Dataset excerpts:
_____

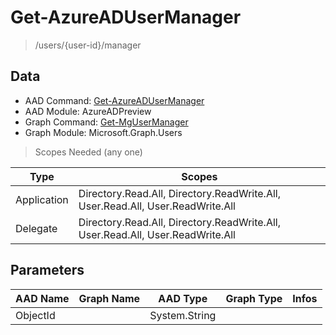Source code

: # Get-AzureADUserManager

> /users/{user-id}/manager

## Data

+ AAD Command: [Get-AzureADUserManager](https://docs.microsoft.com/en-us/powershell/module/AzureADPreview/Get-AzureADUserManager)
+ AAD Module: AzureADPreview
+ Graph Command: [Get-MgUserManager](https://docs.microsoft.com/en-us/powershell/module/Microsoft.Graph.Users/Get-MgUserManager)
+ Graph Module: Microsoft.Graph.Users

> Scopes Needed (any one)

|Type|Scopes|
|---|---|
|Application|Directory.Read.All, Directory.ReadWrite.All, User.Read.All, User.ReadWrite.All|
|Delegate|Directory.Read.All, Directory.ReadWrite.All, User.Read.All, User.ReadWrite.All|

## Parameters

|AAD Name|Graph Name|AAD Type|Graph Type|Infos|
|---|---|---|---|---|
|ObjectId||System.String|||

_____

EXERCISE DESCRIPTION: Which of the lines above carry the string "AzureADPreview"? Pick them out and copy them.

RESULT OF THE EXERCISE:
+ AAD Command: [Get-AzureADUserManager](https://docs.microsoft.com/en-us/powershell/module/AzureADPreview/Get-AzureADUserManager)
+ AAD Module: AzureADPreview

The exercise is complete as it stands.